### [Task objective]
Give the number of lines in the data that contain "параметра", and nothing more.

### [Task input]

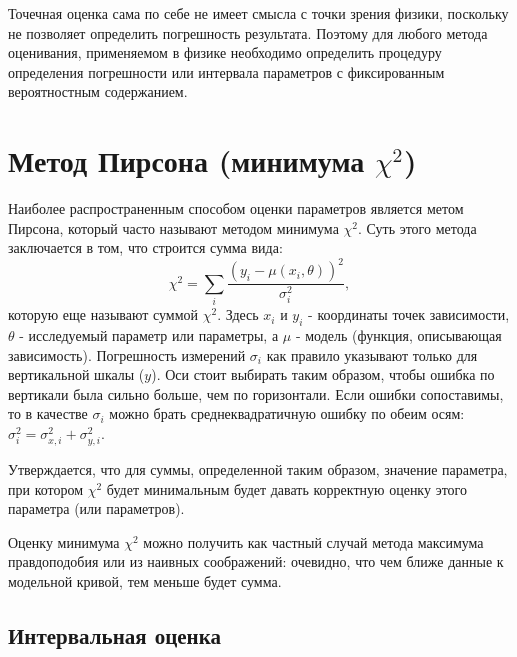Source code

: Точечная оценка сама по себе не имеет смысла с точки зрения физики, поскольку не
позволяет определить погрешность результата. Поэтому для любого метода
оценивания, применяемом в физике необходимо определить процедуру определения
погрешности или интервала параметров с фиксированным вероятностным содержанием.

\section{Метод Пирсона (минимума \texorpdfstring{$\chi^{2}$}{chi2})}
\label{sec:chi2}

Наиболее распространенным способом оценки параметров является метом Пирсона,
который часто называют методом минимума $\chi^2$. Суть этого метода заключается
в том, что строится сумма вида:
\begin{equation}
    \chi^2 = \sum_i{\frac{(y_i - \mu(x_i,\theta))^2}{\sigma_i^2}},
\end{equation}
которую еще называют суммой $\chi^2$. Здесь $x_i$ и $y_i$ - координаты точек
зависимости, $\theta$ - исследуемый параметр или параметры, а $\mu$ - модель
(функция, описывающая зависимость). Погрешность измерений $\sigma_i$ как правило
указывают только для вертикальной шкалы ($y$). Оси стоит выбирать таким образом,
чтобы ошибка по вертикали была сильно больше, чем по горизонтали. Если ошибки
сопоставимы, то в качестве $\sigma_i$ можно брать среднеквадратичную ошибку по
обеим осям: $\sigma_i^2 = \sigma_{x,i}^2 + \sigma_{y,i}^2$.

Утверждается, что для суммы, определенной таким образом, значение параметра, при
котором $\chi^2$ будет минимальным будет давать корректную оценку этого
параметра (или параметров).

Оценку минимума $\chi^2$ можно получить как частный случай метода максимума
правдоподобия или из наивных соображений: очевидно, что чем ближе данные к
модельной кривой, тем меньше будет сумма.


\subsection{Интервальная оценка}

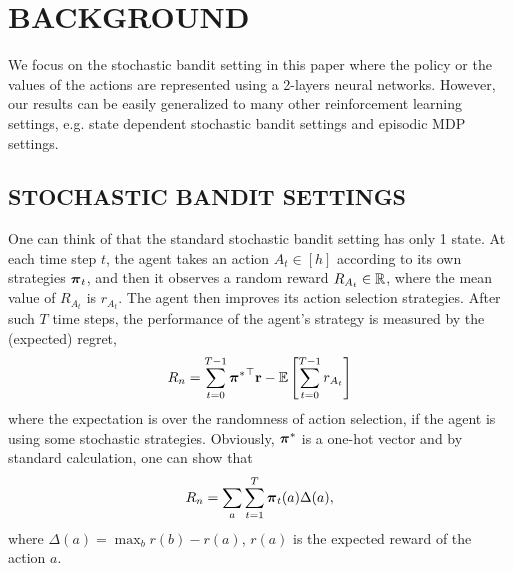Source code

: \section{BACKGROUND}
\label{sec:background}

We focus on the stochastic bandit setting in this paper where the policy or the values of the actions are represented using a 2-layers neural networks.  
However, our results can be easily generalized to many other reinforcement learning settings, e.g. state dependent stochastic bandit settings and episodic MDP settings.

\subsection{STOCHASTIC BANDIT SETTINGS}
\label{subsec:settings}

One can think of that the standard stochastic bandit setting has only 1 state.  
At each time step $t$, the agent takes an action $A_t \in [h]$ according to its own strategies ${\boldsymbol{\pi}}_t$, and then it observes a random reward $R_{A_t} \in {\mathbb{R}}$, where the mean value of $R_{A_t}$ is $r_{A_t}$. 
The agent then improves its action selection strategies. 
After such $T$ time steps, the performance of the agent's strategy is measured by the (expected) regret,
\begin{equation}
\label{eq:expected_regret}
R_n = \sum\limits_{t=0}^{T-1}{{{\boldsymbol{\pi}}^*}^\top {\mathbf{r}}} - {\mathbb{E}} \left[ \sum\limits_{t=0}^{T-1}{  r_{ A_t}  } \right] 
\end{equation}
where the expectation is over the randomness of action selection, if the agent is using some stochastic strategies.
Obviously, ${\boldsymbol{\pi}}^*$ is a one-hot vector and by standard calculation, one can show that
\[
R_n = \sum_a \sum_{t=1}^T {\boldsymbol{\pi}}_t(a) \Delta(a),
\]
where $\Delta(a) = \max_b r(b)- r(a)$, $r(a)$ is the expected reward of the action $a$.


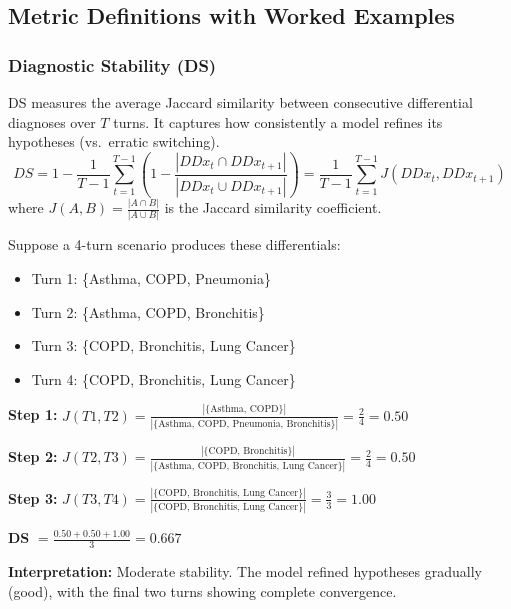 \subsection{Metric Definitions with Worked Examples}

\subsubsection{Diagnostic Stability (DS)}

\begin{acadbox}[\textcolor{white}{Academic Definition}]
DS measures the average Jaccard similarity between consecutive differential diagnoses over $T$ turns. It captures how consistently a model refines its hypotheses (vs.\ erratic switching).
\[
DS = 1 - \frac{1}{T-1} \sum_{t=1}^{T-1} \left(1 - \frac{|DDx_t \cap DDx_{t+1}|}{|DDx_t \cup DDx_{t+1}|}\right) = \frac{1}{T-1} \sum_{t=1}^{T-1} J(DDx_t, DDx_{t+1})
\]
where $J(A, B) = \frac{|A \cap B|}{|A \cup B|}$ is the Jaccard similarity coefficient.
\end{acadbox}

\begin{examplebox}[\textcolor{white}{Worked Example: Jaccard Similarity for DS}]
Suppose a 4-turn scenario produces these differentials:
\begin{itemize}
    \item Turn 1: \{Asthma, COPD, Pneumonia\}
    \item Turn 2: \{Asthma, COPD, Bronchitis\}
    \item Turn 3: \{COPD, Bronchitis, Lung Cancer\}
    \item Turn 4: \{COPD, Bronchitis, Lung Cancer\}
\end{itemize}

\textbf{Step 1:} $J(T1, T2) = \frac{|\{\text{Asthma, COPD}\}|}{|\{\text{Asthma, COPD, Pneumonia, Bronchitis}\}|} = \frac{2}{4} = 0.50$

\textbf{Step 2:} $J(T2, T3) = \frac{|\{\text{COPD, Bronchitis}\}|}{|\{\text{Asthma, COPD, Bronchitis, Lung Cancer}\}|} = \frac{2}{4} = 0.50$

\textbf{Step 3:} $J(T3, T4) = \frac{|\{\text{COPD, Bronchitis, Lung Cancer}\}|}{|\{\text{COPD, Bronchitis, Lung Cancer}\}|} = \frac{3}{3} = 1.00$

\textbf{DS} $= \frac{0.50 + 0.50 + 1.00}{3} = 0.667$

\textbf{Interpretation:} Moderate stability. The model refined hypotheses gradually (good), with the final two turns showing complete convergence.
\end{examplebox}

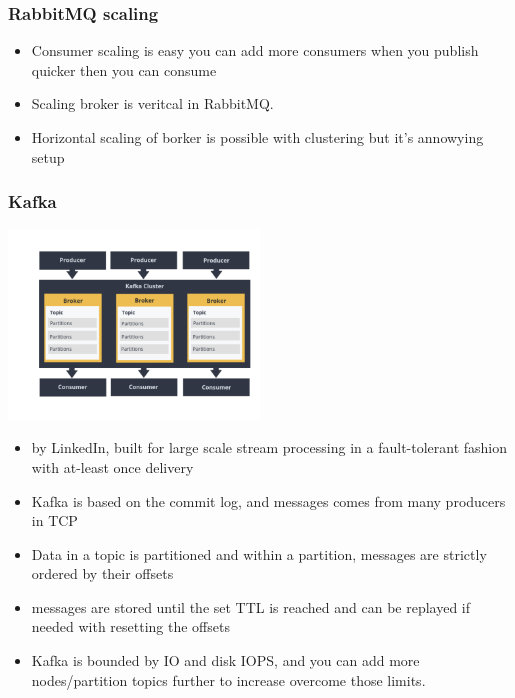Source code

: \documentclass[12pt]{beamer}
\begin{document}
        \begin{frame}
            \begin{center}
                \frametitle{RabbitMQ scaling}
                \begin{itemize}
                    \item Consumer scaling is easy you can add more consumers when you publish quicker then you can consume
                    \pause
                    \item Scaling broker is veritcal in RabbitMQ.
                    \pause
                    \item Horizontal scaling of borker is possible with clustering but it's annowying setup
                \end{itemize}
            \end{center}
        \end{frame}

        \begin{frame}
            \begin{center}
                \frametitle{Kafka}
                \includegraphics[width=0.5\textwidth]{images/kafka}
                \begin{itemize}
                    \item by LinkedIn, built for large scale stream processing in a fault-tolerant fashion with at-least once delivery
                    \pause
                    \item Kafka is based on the commit log, and messages comes from many producers in TCP
                    \pause
                    \item Data in a topic is partitioned and within a partition, messages are strictly ordered by their offsets
                    \pause
                    \item messages are stored until the set TTL is reached and can be replayed if needed with resetting the offsets
                    \pause
                    \item Kafka is bounded by IO and disk IOPS, and you can add more nodes/partition topics further to increase overcome those limits.
                \end{itemize}
            \end{center}
        \end{frame}
\end{document}

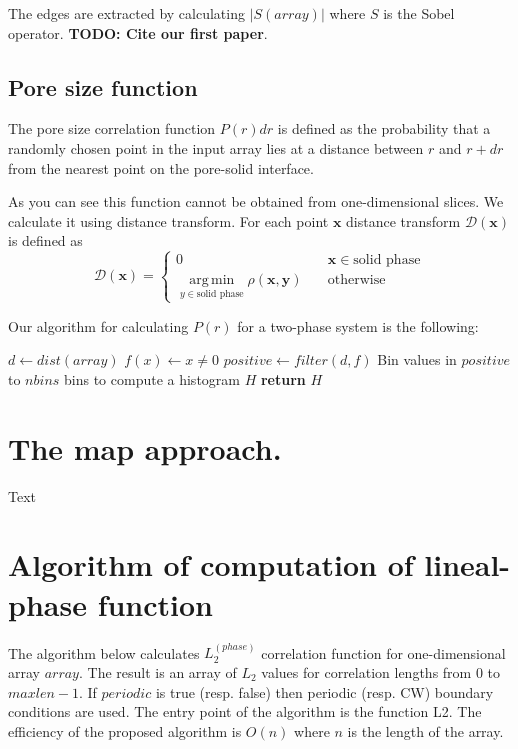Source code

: \documentclass[reprint,amsmath,amssymb,aps,pre]{revtex4-1}
\DeclareMathOperator*{\argmin}{arg\,min}
\begin{document}
The edges are extracted by calculating $|S(array)|$ where $S$ is the Sobel
operator. \textbf{TODO: Cite our first paper}.

\subsection{Pore size function}
The pore size correlation function $P(r)dr$ is defined as the probability that a
randomly chosen point in the input array lies at a distance between
$r$ and $r + dr$ from the nearest point on the pore-solid interface.

As you can see this function cannot be obtained from one-dimensional slices. We
calculate it using distance transform. For each point $\bm{x}$ distance
transform $\mathcal{D}(\bm{x})$ is defined as
\begin{equation*}
  \mathcal{D}(\bm{x})= \left\{
  \begin{array}{ll}
    0 & \quad \bm{x} \in \text{solid phase} \\
    \argmin\limits_{y \in \text{solid phase}} \rho(\bm{x},\bm{y}) & \quad \text{otherwise}
  \end{array}
\right.
\end{equation*}

Our algorithm for calculating $P(r)$ for a two-phase system is the following:
\begin{algorithmic}[1]
    \State $d \gets dist(array)$ 
    \State $f(x) \gets x \ne 0$
    \State $positive \gets filter(d, f)$
    \State Bin values in $positive$ to $nbins$ bins to compute a histogram $H$
    \State \textbf{return} $H$
  \EndProcedure
\end{algorithmic}

\section{The map approach.}
\label{mapsec}
Text

\appendix
\section{Algorithm of computation of lineal-phase function}
\label{linpathalg}
The algorithm below calculates $L_2^{(phase)}$ correlation function for
one-dimensional array $array$. The result is an array of $L_2$ values for
correlation lengths from $0$ to $maxlen-1$. If $periodic$ is true (resp. false)
then periodic (resp. CW) boundary conditions are used. The entry point of the
algorithm is the function L2. The efficiency of the proposed algorithm is $O(n)$
where $n$ is the length of the array.
\end{document}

### [Solution below]
2